How is UN Women working on LGBTIQ+ issues in the context of gender equality and the SDGs?
LGBTIQ+ rights are an intrinsic element of UN Women’s mandate to achieve gender equality. The SDGs, with its guiding principle of ‘leaving no one behind’, gives UN Women further impetus to develop intersectional approaches to addressing a broad spectrum of gender inequalities.
Recently, UN Women created the post of LGBTIQ+ Policy Specialist to pave the way in building UN Women’s capacity to integrate an LGBTIQ+ lens across multiple areas of work, including global programming, policy, advocacy and intergovernmental work, while also collaborating across the UN system, with civil society partners, and internally to ensure a workplace culture that reflects and houses all whom we represent.
Has COVID-19 impacted the LGBTIQ+ community differently? What can be done to respond to their needs in COVID-19 response and recovery plans?
The COVID-19 pandemic is aggravating entrenched inequalities in countless ways, with disproportionately disastrous impacts for those who are already stigmatized and discriminated against in healthcare settings, essential service provision and the wider society, namely LGBTIQ+ people. While it is promising that considerable attention has been given to the numerous negative impacts on women in general, those with diverse sexual orientations, gender identities and sex characteristics remain relatively invisible from data collection, response and recovery efforts. The first step to ensuring LGBTIQ+ needs are meaningfully integrated into plans is comprehending the extent and nature of these impacts, and the nuances of addressing LGBTIQ+ people’s needs in various cultural and country contexts, and depending on factors like immigration or economic status, for instance.
How can efforts in the UN to achieve gender equality be more inclusive of LGBTIQ+ persons and centre their needs, and why are diverse voices important in this?
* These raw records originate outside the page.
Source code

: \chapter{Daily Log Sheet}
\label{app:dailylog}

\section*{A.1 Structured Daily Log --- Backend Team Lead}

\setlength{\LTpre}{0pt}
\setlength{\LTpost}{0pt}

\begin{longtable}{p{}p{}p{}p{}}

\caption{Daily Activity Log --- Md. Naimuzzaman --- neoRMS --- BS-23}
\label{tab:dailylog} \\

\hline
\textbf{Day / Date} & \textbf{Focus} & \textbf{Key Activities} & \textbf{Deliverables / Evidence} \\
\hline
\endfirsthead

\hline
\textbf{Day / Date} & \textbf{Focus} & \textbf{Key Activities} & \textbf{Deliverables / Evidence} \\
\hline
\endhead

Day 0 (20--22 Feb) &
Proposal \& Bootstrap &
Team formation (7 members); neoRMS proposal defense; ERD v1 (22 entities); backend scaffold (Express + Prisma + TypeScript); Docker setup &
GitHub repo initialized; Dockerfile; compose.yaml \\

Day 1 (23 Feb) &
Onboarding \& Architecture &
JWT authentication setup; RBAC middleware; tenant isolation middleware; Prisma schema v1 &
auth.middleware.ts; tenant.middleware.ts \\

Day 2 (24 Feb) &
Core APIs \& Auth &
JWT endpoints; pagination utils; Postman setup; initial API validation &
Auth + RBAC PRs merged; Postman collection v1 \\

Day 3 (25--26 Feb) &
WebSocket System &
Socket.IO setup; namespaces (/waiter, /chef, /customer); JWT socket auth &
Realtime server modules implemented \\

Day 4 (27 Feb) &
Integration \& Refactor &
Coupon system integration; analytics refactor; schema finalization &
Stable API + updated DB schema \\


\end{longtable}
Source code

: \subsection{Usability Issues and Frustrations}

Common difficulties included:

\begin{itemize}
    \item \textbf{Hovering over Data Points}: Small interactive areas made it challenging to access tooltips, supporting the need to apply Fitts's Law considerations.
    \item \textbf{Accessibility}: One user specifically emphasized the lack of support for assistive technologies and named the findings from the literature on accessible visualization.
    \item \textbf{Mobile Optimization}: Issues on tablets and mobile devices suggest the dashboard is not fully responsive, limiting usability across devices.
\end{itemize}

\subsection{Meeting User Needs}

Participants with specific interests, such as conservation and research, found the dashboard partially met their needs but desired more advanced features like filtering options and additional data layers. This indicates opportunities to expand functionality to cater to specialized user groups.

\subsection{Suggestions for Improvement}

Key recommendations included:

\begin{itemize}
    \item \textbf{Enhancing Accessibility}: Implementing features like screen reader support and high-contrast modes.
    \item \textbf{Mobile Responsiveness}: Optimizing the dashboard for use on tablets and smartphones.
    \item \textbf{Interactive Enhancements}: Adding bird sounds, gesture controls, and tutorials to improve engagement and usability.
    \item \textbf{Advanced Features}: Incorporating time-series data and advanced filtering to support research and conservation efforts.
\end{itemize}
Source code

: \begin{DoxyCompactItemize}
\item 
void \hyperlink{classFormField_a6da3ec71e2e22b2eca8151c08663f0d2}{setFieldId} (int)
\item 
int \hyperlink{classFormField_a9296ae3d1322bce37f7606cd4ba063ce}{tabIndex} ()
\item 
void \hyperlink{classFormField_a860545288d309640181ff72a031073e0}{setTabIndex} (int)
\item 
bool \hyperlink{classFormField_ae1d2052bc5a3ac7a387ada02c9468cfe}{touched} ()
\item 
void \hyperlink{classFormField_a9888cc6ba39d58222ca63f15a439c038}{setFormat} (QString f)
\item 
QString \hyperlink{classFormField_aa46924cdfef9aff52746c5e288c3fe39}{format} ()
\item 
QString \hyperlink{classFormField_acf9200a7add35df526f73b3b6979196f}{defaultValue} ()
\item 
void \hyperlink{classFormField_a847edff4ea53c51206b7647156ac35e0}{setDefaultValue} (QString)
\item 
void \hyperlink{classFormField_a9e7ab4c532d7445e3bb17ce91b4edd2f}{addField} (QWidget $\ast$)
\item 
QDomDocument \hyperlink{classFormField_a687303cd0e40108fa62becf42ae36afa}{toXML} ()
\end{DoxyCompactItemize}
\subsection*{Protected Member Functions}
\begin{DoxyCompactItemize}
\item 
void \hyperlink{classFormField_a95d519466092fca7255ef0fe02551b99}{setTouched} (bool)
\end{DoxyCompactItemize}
It is incumbent on the UN, being the home and embodiment of the Universal Declaration of Human Rights, to be a global leader in promoting spaces and opportunities for a wide diversity of perspectives, especially of those most affected by human rights abuses.
In reality, the feminist movement spans races, sexualities and gender identities, with intersectionality as its hallmark. For the feminist principles that are instilled at the UN to be truly relevant to lesbian, bi, trans and queer women, non-binary and intersex people, not to mention women of colour, indigenous and refugee women, women living in poverty and women with disabilities, to name a few, they must be underpinned by a deep recognition of the complex ways in which oppression intersects in different people’s lives. For the UN to uphold its commitments to addressing gender and other forms of inequality and non-discrimination, it must not only speak out about or ‘empower’ but give power to this diversity of people to transform societies as well as UN spaces.
What can everyone do to be allies to the LGBTIQ+ community?
The role of allies has been crucial for amplifying the interests of the LGBTIQ+ community. As with all social justice issues, it falls on allies to not just make an appearance at celebrations, parades, rallies or on social media, but to keep showing up and instill what they learn from these movements in their attitudes and actions. It is essential for allies to sustain this sentiment by spreading this knowledge with others and consistently defend all LGBTIQ+ people’s rights.
The vast LGBTIQ+ community, with the disparate levels of power, affluence and privilege its members bring, must also look internally at how we act as allies within. Ceding ground to make space and give power to a greater diversity of faces, voices and issues is key to this.
The LGBTIQ+ community has roles to play in various social justice movements, too, especially racial justice movements, in respect of how our experiences and struggles interrelate while also being unique.